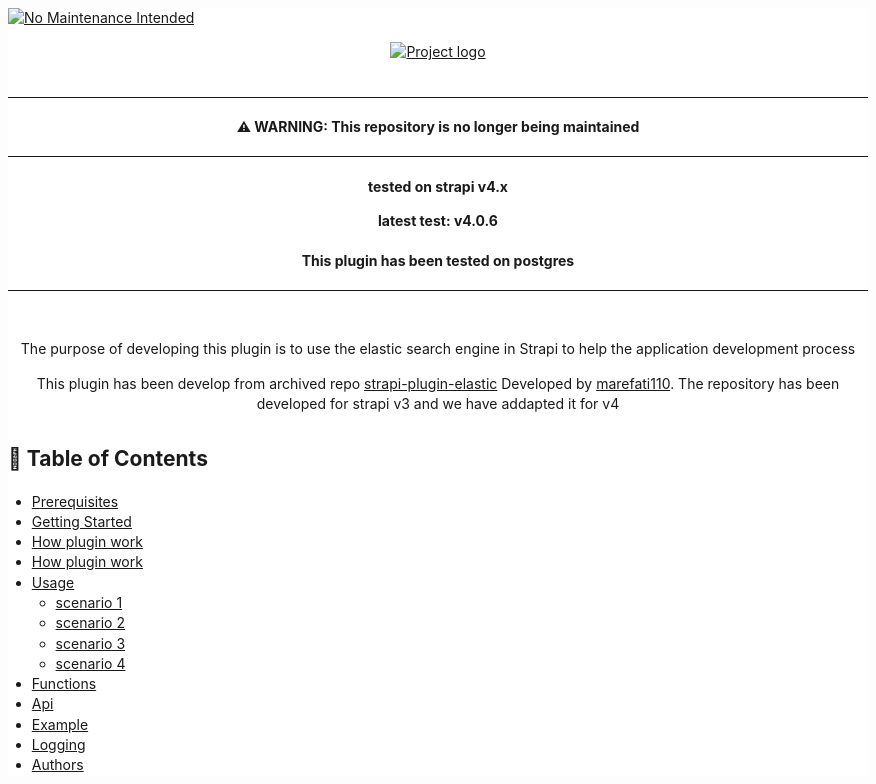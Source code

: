 [![No Maintenance Intended](http://unmaintained.tech/badge.svg)](http://unmaintained.tech/)

<p align="center">
  <a href="https://github.com/cillaeslopes/strapi-elastic" rel="noopener">
 <img src="https://i.ibb.co/zG6Nj3g/Untitled-1.jpg" alt="Project logo" width=800></a>
  <br/>
  <br/>
</p>

<hr>
<h4 align="center">
  <b>⚠️ WARNING: This repository is no longer being maintained </b>
</h4>
<hr >
<h4 align="center">
  tested on strapi v4.x

  latest test: v4.0.6
</h4>
<bt/>
<h4 align="center">
  This plugin has been tested on postgres
</h4>
<hr/>
<br/>

<p align="center"> 
  The purpose of developing this plugin is to use the elastic search engine in Strapi to help the application development process
</p>

<p align="center">
  This plugin has been develop from archived repo 
  <a href="https://github.com/marefati110/strapi-plugin-elastic" rel="noopener">strapi-plugin-elastic</a> Developed by <a href="https://github.com/marefati110" rel="noopener">marefati110</a>. The repository has been developed for strapi v3 and we have addapted it for v4
</p>

## 📝 Table of Contents

- [Prerequisites](#prerequisites)
- [Getting Started](#getting_started)
- [How plugin work](#how_work)
- [How plugin work](#strapi_setup)
- [Usage](#usage)
  - [scenario 1](#scenario-1)
  - [scenario 2](#scenario-2)
  - [scenario 3](#scenario-3)
  - [scenario 4](#scenario-4)
- [Functions](#functions)
- [Api](#api)
- [Example](#example)
- [Logging](#logging)
- [Authors](#authors)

^^^^

__Activity__. Restate the data above word for word. Skip every picture.

__Completed exercise__.
Source code

: [![No Maintenance Intended](http://unmaintained.tech/badge.svg)](http://unmaintained.tech/)

<p align="center">
  <a href="https://github.com/cillaeslopes/strapi-elastic" rel="noopener">
 <img src="https://i.ibb.co/zG6Nj3g/Untitled-1.jpg" alt="Project logo" width=800></a>
  <br/>
  <br/>
</p>

<hr>
<h4 align="center">
  <b>⚠️ WARNING: This repository is no longer being maintained </b>
</h4>
<hr >
<h4 align="center">
  tested on strapi v4.x

  latest test: v4.0.6
</h4>
<bt/>
<h4 align="center">
  This plugin has been tested on postgres
</h4>
<hr/>
<br/>

<p align="center"> 
  The purpose of developing this plugin is to use the elastic search engine in Strapi to help the application development process
</p>

<p align="center">
  This plugin has been develop from archived repo 
  <a href="https://github.com/marefati110/strapi-plugin-elastic" rel="noopener">strapi-plugin-elastic</a> Developed by <a href="https://github.com/marefati110" rel="noopener">marefati110</a>. The repository has been developed for strapi v3 and we have addapted it for v4
</p>

## 📝 Table of Contents

- [Prerequisites](#prerequisites)
- [Getting Started](#getting_started)
- [How plugin work](#how_work)
- [How plugin work](#strapi_setup)
- [Usage](#usage)
  - [scenario 1](#scenario-1)
  - [scenario 2](#scenario-2)
  - [scenario 3](#scenario-3)
  - [scenario 4](#scenario-4)
- [Functions](#functions)
- [Api](#api)
- [Example](#example)
- [Logging](#logging)
- [Authors](#authors)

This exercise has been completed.